The ride began well, a bit slower than usual of course since I didn’t want to tax him. He doesn’t really have anywhere to ride on his own where he feels safe since the roads are rural and cars go pretty fast, so the idea was to take him out with me where there was safety, but at the same time I didn’t feel the need to give him such a workout that he’d never want to do it again.

He was cautious on the downhills, not wanting to go too fast. Still, for the first few miles (we rode about 20) he seemed perky and rode alongside me quite a bit.

But before long, there was major lagging, even though I was riding quite slowly. My neck still hurts from looking behind me to see if he was still there.
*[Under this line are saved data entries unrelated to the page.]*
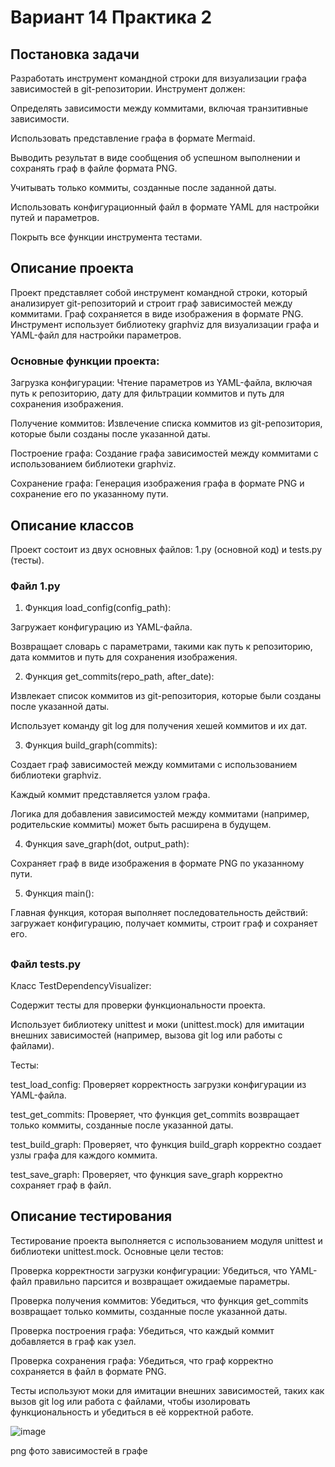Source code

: # Вариант 14 Практика 2
## Постановка задачи
Разработать инструмент командной строки для визуализации графа зависимостей в git-репозитории. Инструмент должен:

Определять зависимости между коммитами, включая транзитивные зависимости.

Использовать представление графа в формате Mermaid.

Выводить результат в виде сообщения об успешном выполнении и сохранять граф в файле формата PNG.

Учитывать только коммиты, созданные после заданной даты.

Использовать конфигурационный файл в формате YAML для настройки путей и параметров.

Покрыть все функции инструмента тестами.

## Описание проекта
Проект представляет собой инструмент командной строки, который анализирует git-репозиторий и строит граф зависимостей между коммитами. Граф сохраняется в виде изображения в формате PNG. Инструмент использует библиотеку graphviz для визуализации графа и YAML-файл для настройки параметров.

### Основные функции проекта:

Загрузка конфигурации: Чтение параметров из YAML-файла, включая путь к репозиторию, дату для фильтрации коммитов и путь для сохранения изображения.

Получение коммитов: Извлечение списка коммитов из git-репозитория, которые были созданы после указанной даты.

Построение графа: Создание графа зависимостей между коммитами с использованием библиотеки graphviz.

Сохранение графа: Генерация изображения графа в формате PNG и сохранение его по указанному пути.

## Описание классов
Проект состоит из двух основных файлов: 1.py (основной код) и tests.py (тесты).

### Файл 1.py
1) Функция load_config(config_path):

Загружает конфигурацию из YAML-файла.

Возвращает словарь с параметрами, такими как путь к репозиторию, дата коммитов и путь для сохранения изображения.

2) Функция get_commits(repo_path, after_date):

Извлекает список коммитов из git-репозитория, которые были созданы после указанной даты.

Использует команду git log для получения хешей коммитов и их дат.

3) Функция build_graph(commits):

Создает граф зависимостей между коммитами с использованием библиотеки graphviz.

Каждый коммит представляется узлом графа.

Логика для добавления зависимостей между коммитами (например, родительские коммиты) может быть расширена в будущем.

4) Функция save_graph(dot, output_path):

Сохраняет граф в виде изображения в формате PNG по указанному пути.

5) Функция main():

Главная функция, которая выполняет последовательность действий: загружает конфигурацию, получает коммиты, строит граф и сохраняет его.
## 
### Файл tests.py
Класс TestDependencyVisualizer:

Содержит тесты для проверки функциональности проекта.

Использует библиотеку unittest и моки (unittest.mock) для имитации внешних зависимостей (например, вызова git log или работы с файлами).

Тесты:

test_load_config: Проверяет корректность загрузки конфигурации из YAML-файла.

test_get_commits: Проверяет, что функция get_commits возвращает только коммиты, созданные после указанной даты.

test_build_graph: Проверяет, что функция build_graph корректно создает узлы графа для каждого коммита.

test_save_graph: Проверяет, что функция save_graph корректно сохраняет граф в файл.

## Описание тестирования
Тестирование проекта выполняется с использованием модуля unittest и библиотеки unittest.mock. Основные цели тестов:

Проверка корректности загрузки конфигурации: Убедиться, что YAML-файл правильно парсится и возвращает ожидаемые параметры.

Проверка получения коммитов: Убедиться, что функция get_commits возвращает только коммиты, созданные после указанной даты.

Проверка построения графа: Убедиться, что каждый коммит добавляется в граф как узел.

Проверка сохранения графа: Убедиться, что граф корректно сохраняется в файл в формате PNG.

Тесты используют моки для имитации внешних зависимостей, таких как вызов git log или работа с файлами, чтобы изолировать функциональность и убедиться в её корректной работе.

![image](https://github.com/user-attachments/assets/4743ee2c-46fa-42c0-b7dd-009947e13295)


png фото зависимостей в графе


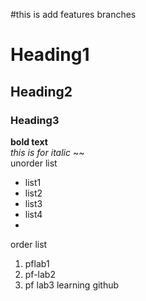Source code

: #this is add features branches

# Heading1
## Heading2
### Heading3
**bold text**
<br/>
_this is for italic_
~~
<br/>
unorder list
<br/>
- list1
- list2
- list3
- list4
- <br/>
order list
<br/>
1. pflab1
2. pf-lab2
3. pf lab3
learning  github
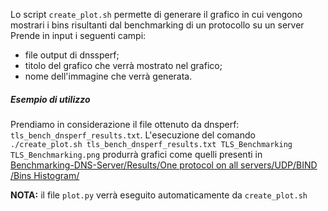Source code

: Lo script `create_plot.sh` permette di generare il grafico in cui vengono mostrari i bins risultanti dal benchmarking di un protocollo su un server
Prende in input i seguenti campi:
- file output di dnssperf;
- titolo del grafico che verrà mostrato nel grafico;
- nome dell'immagine che verrà generata.

##### Esempio di utilizzo
Prendiamo in considerazione il file ottenuto da dnsperf: `tls_bench_dnsperf_results.txt`.
L'esecuzione del comando `./create_plot.sh tls_bench_dnsperf_results.txt TLS_Benchmarking TLS_Benchmarking.png` produrrà grafici come quelli presenti in [Benchmarking-DNS-Server/Results/One protocol on all servers/UDP/BIND
/Bins Histogram/](https://github.com/mtolkien/Benchmarking-DNS-Server/tree/main/Results/One%20protocol%20on%20all%20servers/UDP/BIND/Bins%20Histogram)

**NOTA:** il file `plot.py` verrà eseguito automaticamente da `create_plot.sh`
He was really game, though, and every time I checked in with him he wanted to keep going.

But the hills, the hills did him in.

And during the whole ride I kept thinking about what I wanted out of the experience, which was to have an opportunity to really connect with my son. Instead, I was riding a bicycle 50 feet in front of him and shouting back at him from time to time. That doesn’t feel like connection to me. I built this event up in my mind so much and was really looking forward to giving him something, giving him a piece of me, because I haven’t been very present for the children these past several months, both physically with all my travel and emotionally with all the letting-go I’ve been doing and mentally with the fact that there’s a laptop glued to me most of the day.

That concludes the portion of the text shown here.